** Opening Exercise data block **

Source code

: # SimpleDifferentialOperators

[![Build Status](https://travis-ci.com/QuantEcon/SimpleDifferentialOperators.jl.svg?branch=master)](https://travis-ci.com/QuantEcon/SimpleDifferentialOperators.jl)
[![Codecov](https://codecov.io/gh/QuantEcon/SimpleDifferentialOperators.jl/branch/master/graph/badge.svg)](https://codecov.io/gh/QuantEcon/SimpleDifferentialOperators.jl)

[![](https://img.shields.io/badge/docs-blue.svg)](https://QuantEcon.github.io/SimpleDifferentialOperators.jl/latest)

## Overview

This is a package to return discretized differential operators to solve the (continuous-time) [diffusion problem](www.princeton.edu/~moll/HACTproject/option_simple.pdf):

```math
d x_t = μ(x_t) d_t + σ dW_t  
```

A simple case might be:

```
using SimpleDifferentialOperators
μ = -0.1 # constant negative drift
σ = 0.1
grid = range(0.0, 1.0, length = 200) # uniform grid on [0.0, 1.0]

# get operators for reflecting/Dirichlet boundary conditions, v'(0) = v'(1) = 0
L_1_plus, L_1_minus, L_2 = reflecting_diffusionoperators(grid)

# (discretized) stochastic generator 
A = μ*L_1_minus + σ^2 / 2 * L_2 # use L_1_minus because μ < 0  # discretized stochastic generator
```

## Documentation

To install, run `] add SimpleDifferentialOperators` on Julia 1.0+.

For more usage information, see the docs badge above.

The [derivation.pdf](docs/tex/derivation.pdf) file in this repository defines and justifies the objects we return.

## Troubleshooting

** Closing Exercise data block **

Problem to solve: The material should be transcribed exactly, every line included.

Task result:
Source code

: # SimpleDifferentialOperators

[![Build Status](https://travis-ci.com/QuantEcon/SimpleDifferentialOperators.jl.svg?branch=master)](https://travis-ci.com/QuantEcon/SimpleDifferentialOperators.jl)
[![Codecov](https://codecov.io/gh/QuantEcon/SimpleDifferentialOperators.jl/branch/master/graph/badge.svg)](https://codecov.io/gh/QuantEcon/SimpleDifferentialOperators.jl)

[![](https://img.shields.io/badge/docs-blue.svg)](https://QuantEcon.github.io/SimpleDifferentialOperators.jl/latest)

## Overview

This is a package to return discretized differential operators to solve the (continuous-time) [diffusion problem](www.princeton.edu/~moll/HACTproject/option_simple.pdf):

```math
d x_t = μ(x_t) d_t + σ dW_t  
```

A simple case might be:

```
using SimpleDifferentialOperators
μ = -0.1 # constant negative drift
σ = 0.1
grid = range(0.0, 1.0, length = 200) # uniform grid on [0.0, 1.0]

# get operators for reflecting/Dirichlet boundary conditions, v'(0) = v'(1) = 0
L_1_plus, L_1_minus, L_2 = reflecting_diffusionoperators(grid)

# (discretized) stochastic generator 
A = μ*L_1_minus + σ^2 / 2 * L_2 # use L_1_minus because μ < 0  # discretized stochastic generator
```

## Documentation

To install, run `] add SimpleDifferentialOperators` on Julia 1.0+.

For more usage information, see the docs badge above.

The [derivation.pdf](docs/tex/derivation.pdf) file in this repository defines and justifies the objects we return.

## Troubleshooting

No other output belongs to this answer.